PROBLEM TO SOLVE: Set down each entry as it stands. Skip the pictures.

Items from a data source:
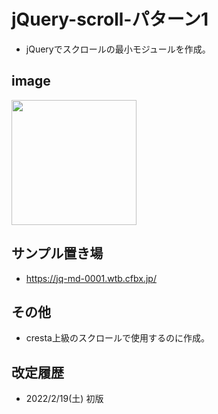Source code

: # jQuery-scroll-パターン1
- jQueryでスクロールの最小モジュールを作成。

## image
<img src="https://jq-md-0001.wtb.cfbx.jp/jQ-scroll-01.jpg" alt="" title="" width="200px">

## サンプル置き場
- https://jq-md-0001.wtb.cfbx.jp/

## その他
- cresta上級のスクロールで使用するのに作成。

## 改定履歴
- 2022/2/19(土) 初版
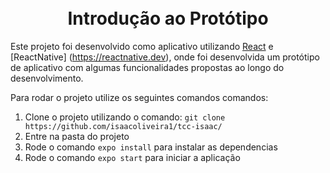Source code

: <h1 align="center">
<br>
Introdução ao Protótipo
</h1>

Este projeto foi desenvolvido como aplicativo utilizando [React](https://pt-br.reactjs.org) e [ReactNative] (https://reactnative.dev), onde foi desenvolvida um protótipo de aplicativo com algumas funcionalidades propostas ao longo do desenvolvimento.

Para rodar o projeto utilize os seguintes comandos comandos:

1. Clone o projeto utilizando o comando: `git clone https://github.com/isaacoliveira1/tcc-isaac/`
2. Entre na pasta do projeto
3. Rode o comando `expo install` para instalar as dependencias
4. Rode o comando `expo start` para iniciar a aplicação
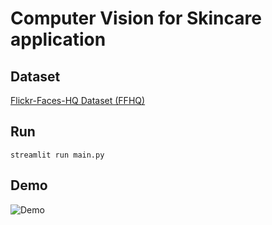 # Computer Vision for Skincare application

## Dataset
[Flickr-Faces-HQ Dataset (FFHQ)](https://github.com/NVlabs/ffhq-dataset)

## Run
`streamlit run main.py`

## Demo
![Demo](images/demo.gif)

RESPONSE FOR THIS EXERCISE:
Source code

: # jQuery-scroll-パターン1
- jQueryでスクロールの最小モジュールを作成。

## image
<img src="https://jq-md-0001.wtb.cfbx.jp/jQ-scroll-01.jpg" alt="" title="" width="200px">

## サンプル置き場
- https://jq-md-0001.wtb.cfbx.jp/

## その他
- cresta上級のスクロールで使用するのに作成。

## 改定履歴
- 2022/2/19(土) 初版
Source code

: <h1 align="center">
<br>
Introdução ao Protótipo
</h1>

Este projeto foi desenvolvido como aplicativo utilizando [React](https://pt-br.reactjs.org) e [ReactNative] (https://reactnative.dev), onde foi desenvolvida um protótipo de aplicativo com algumas funcionalidades propostas ao longo do desenvolvimento.

Para rodar o projeto utilize os seguintes comandos comandos:

1. Clone o projeto utilizando o comando: `git clone https://github.com/isaacoliveira1/tcc-isaac/`
2. Entre na pasta do projeto
3. Rode o comando `expo install` para instalar as dependencias
4. Rode o comando `expo start` para iniciar a aplicação
 # Computer Vision for Skincare application

## Dataset
[Flickr-Faces-HQ Dataset (FFHQ)](https://github.com/NVlabs/ffhq-dataset)

## Run
`streamlit run main.py`

## Demo
![Demo](images/demo.gif)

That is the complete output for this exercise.